== DATASET ==
· · ·

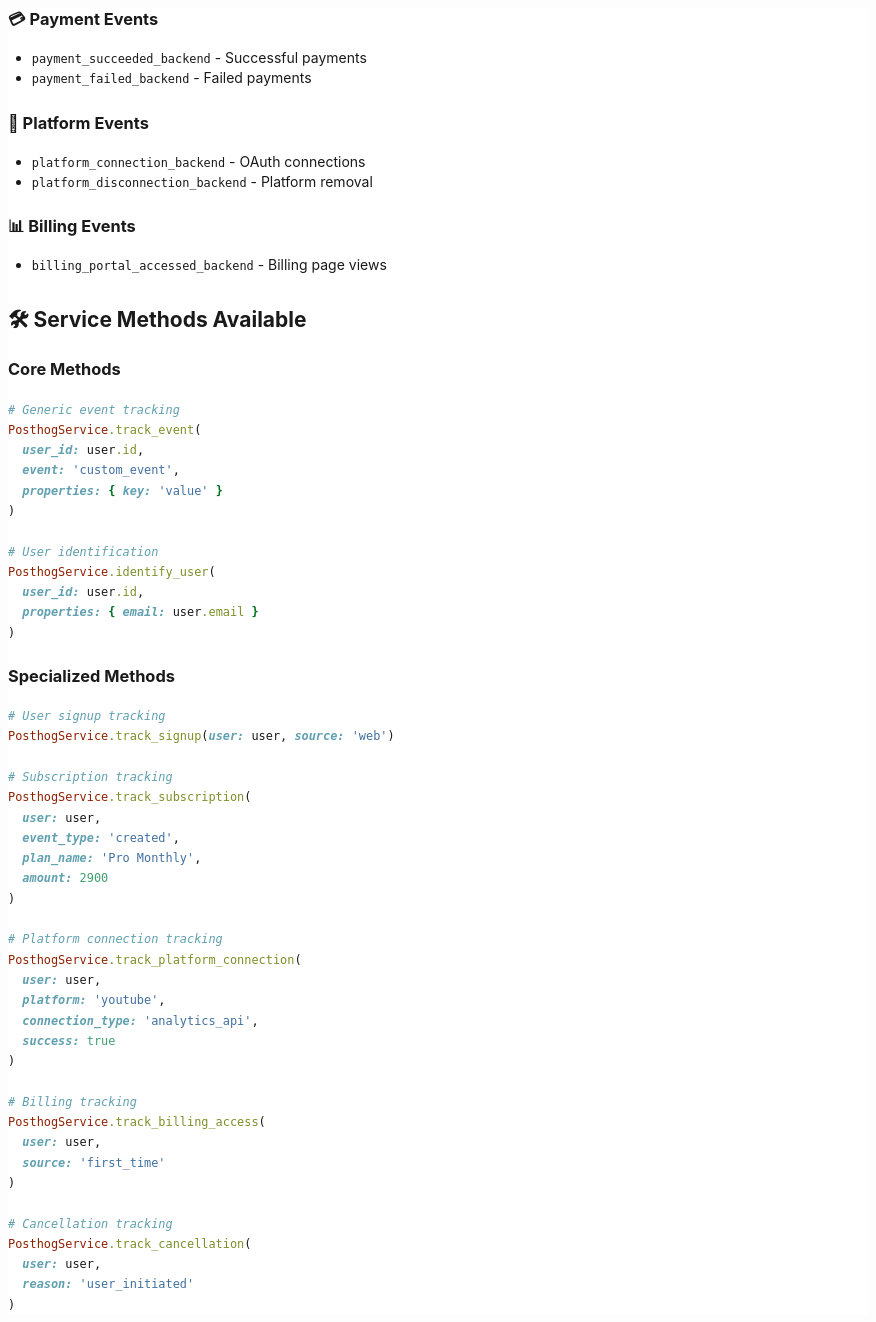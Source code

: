 ### **💳 Payment Events**
- `payment_succeeded_backend` - Successful payments
- `payment_failed_backend` - Failed payments

### **🔗 Platform Events**
- `platform_connection_backend` - OAuth connections
- `platform_disconnection_backend` - Platform removal

### **📊 Billing Events**
- `billing_portal_accessed_backend` - Billing page views

## 🛠 **Service Methods Available**

### **Core Methods**
```ruby
# Generic event tracking
PosthogService.track_event(
  user_id: user.id,
  event: 'custom_event',
  properties: { key: 'value' }
)

# User identification
PosthogService.identify_user(
  user_id: user.id,
  properties: { email: user.email }
)
```

### **Specialized Methods**
```ruby
# User signup tracking
PosthogService.track_signup(user: user, source: 'web')

# Subscription tracking  
PosthogService.track_subscription(
  user: user, 
  event_type: 'created',
  plan_name: 'Pro Monthly',
  amount: 2900
)

# Platform connection tracking
PosthogService.track_platform_connection(
  user: user,
  platform: 'youtube',
  connection_type: 'analytics_api',
  success: true
)

# Billing tracking
PosthogService.track_billing_access(
  user: user,
  source: 'first_time'
)

# Cancellation tracking
PosthogService.track_cancellation(
  user: user,
  reason: 'user_initiated'
)
```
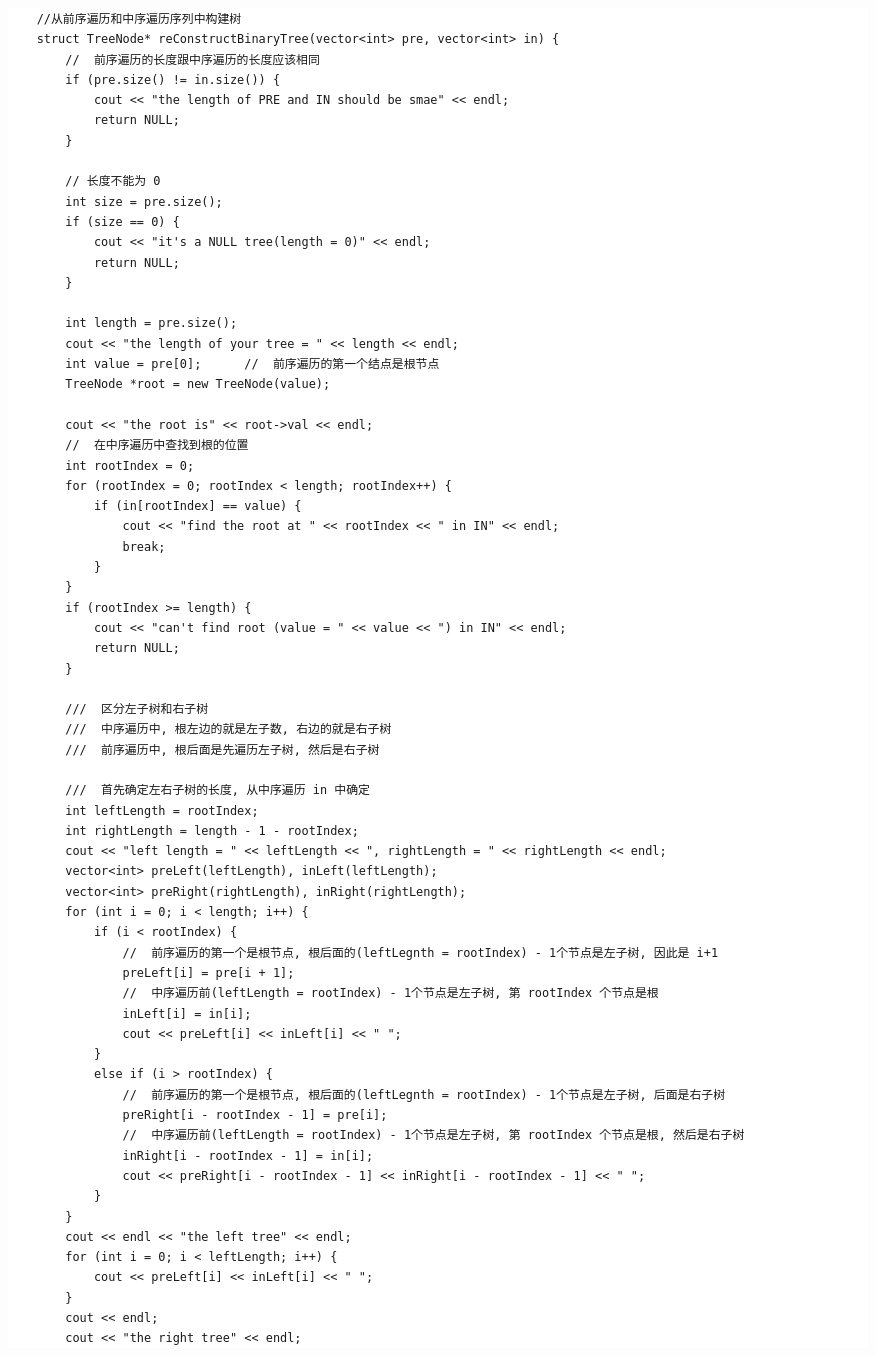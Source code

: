     	//从前序遍历和中序遍历序列中构建树
    	struct TreeNode* reConstructBinaryTree(vector<int> pre, vector<int> in) {
    		//  前序遍历的长度跟中序遍历的长度应该相同
    		if (pre.size() != in.size()) {
    			cout << "the length of PRE and IN should be smae" << endl;
    			return NULL;
    		}

    		// 长度不能为 0
    		int size = pre.size();
    		if (size == 0) {
    			cout << "it's a NULL tree(length = 0)" << endl;
    			return NULL;
    		}

    		int length = pre.size();
    		cout << "the length of your tree = " << length << endl;
    		int value = pre[0];      //  前序遍历的第一个结点是根节点
    		TreeNode *root = new TreeNode(value);

    		cout << "the root is" << root->val << endl;
    		//  在中序遍历中查找到根的位置
    		int rootIndex = 0;
    		for (rootIndex = 0; rootIndex < length; rootIndex++) {
    			if (in[rootIndex] == value) {
    				cout << "find the root at " << rootIndex << " in IN" << endl;
    				break;
    			}
    		}
    		if (rootIndex >= length) {
    			cout << "can't find root (value = " << value << ") in IN" << endl;
    			return NULL;
    		}

    		///  区分左子树和右子树
    		///  中序遍历中, 根左边的就是左子数, 右边的就是右子树
    		///  前序遍历中, 根后面是先遍历左子树, 然后是右子树

    		///  首先确定左右子树的长度, 从中序遍历 in 中确定
    		int leftLength = rootIndex;
    		int rightLength = length - 1 - rootIndex;
    		cout << "left length = " << leftLength << ", rightLength = " << rightLength << endl;
    		vector<int> preLeft(leftLength), inLeft(leftLength);
    		vector<int> preRight(rightLength), inRight(rightLength);
    		for (int i = 0; i < length; i++) {
    			if (i < rootIndex) {
    				//  前序遍历的第一个是根节点, 根后面的(leftLegnth = rootIndex) - 1个节点是左子树, 因此是 i+1
    				preLeft[i] = pre[i + 1];
    				//  中序遍历前(leftLength = rootIndex) - 1个节点是左子树, 第 rootIndex 个节点是根
    				inLeft[i] = in[i];
    				cout << preLeft[i] << inLeft[i] << " ";
    			}
    			else if (i > rootIndex) {
    				//  前序遍历的第一个是根节点, 根后面的(leftLegnth = rootIndex) - 1个节点是左子树, 后面是右子树
    				preRight[i - rootIndex - 1] = pre[i];
    				//  中序遍历前(leftLength = rootIndex) - 1个节点是左子树, 第 rootIndex 个节点是根, 然后是右子树
    				inRight[i - rootIndex - 1] = in[i];
    				cout << preRight[i - rootIndex - 1] << inRight[i - rootIndex - 1] << " ";
    			}
    		}
    		cout << endl << "the left tree" << endl;
    		for (int i = 0; i < leftLength; i++) {
    			cout << preLeft[i] << inLeft[i] << " ";
    		}
    		cout << endl;
    		cout << "the right tree" << endl;
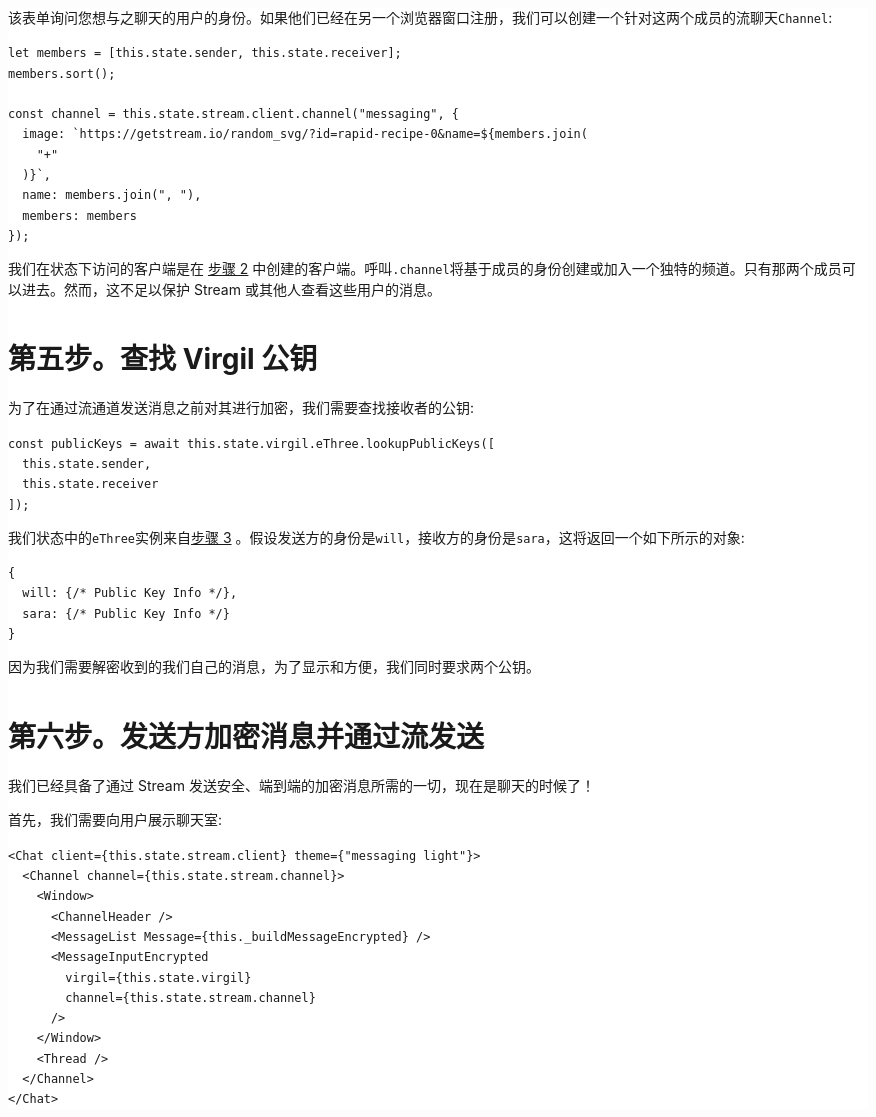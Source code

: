 该表单询问您想与之聊天的用户的身份。如果他们已经在另一个浏览器窗口注册，我们可以创建一个针对这两个成员的流聊天`Channel`:

```
let members = [this.state.sender, this.state.receiver];
members.sort();

const channel = this.state.stream.client.channel("messaging", {
  image: `https://getstream.io/random_svg/?id=rapid-recipe-0&name=${members.join(
    "+"
  )}`,
  name: members.join(", "),
  members: members
});
```

我们在状态下访问的客户端是在
[步骤 2](https://getstream.io/blog/hipaa-chat/#step-2-user-connects-to-stream) 中创建的客户端。呼叫`.channel`将基于成员的身份创建或加入一个独特的频道。只有那两个成员可以进去。然而，这不足以保护 Stream 或其他人查看这些用户的消息。

# 第五步。查找 Virgil 公钥

为了在通过流通道发送消息之前对其进行加密，我们需要查找接收者的公钥:

```
const publicKeys = await this.state.virgil.eThree.lookupPublicKeys([
  this.state.sender,
  this.state.receiver
]);
```

我们状态中的`eThree`实例来自[步骤 3](https://getstream.io/blog/hipaa-chat/#step-3-user-connects-to-virgil) 。假设发送方的身份是`will`，接收方的身份是`sara`，这将返回一个如下所示的对象:

```
{
  will: {/* Public Key Info */},
  sara: {/* Public Key Info */}
}
```

因为我们需要解密收到的我们自己的消息，为了显示和方便，我们同时要求两个公钥。

# 第六步。发送方加密消息并通过流发送

我们已经具备了通过 Stream 发送安全、端到端的加密消息所需的一切，现在是聊天的时候了！

首先，我们需要向用户展示聊天室:

```
<Chat client={this.state.stream.client} theme={"messaging light"}>
  <Channel channel={this.state.stream.channel}>
    <Window>
      <ChannelHeader />
      <MessageList Message={this._buildMessageEncrypted} />
      <MessageInputEncrypted
        virgil={this.state.virgil}
        channel={this.state.stream.channel}
      />
    </Window>
    <Thread />
  </Channel>
</Chat>
```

· · ·

== TASK TO COMPLETE ==
How many of the lines in these entries hold "rightLength"? Report only the count.

== YOUR RESPONSE ==
3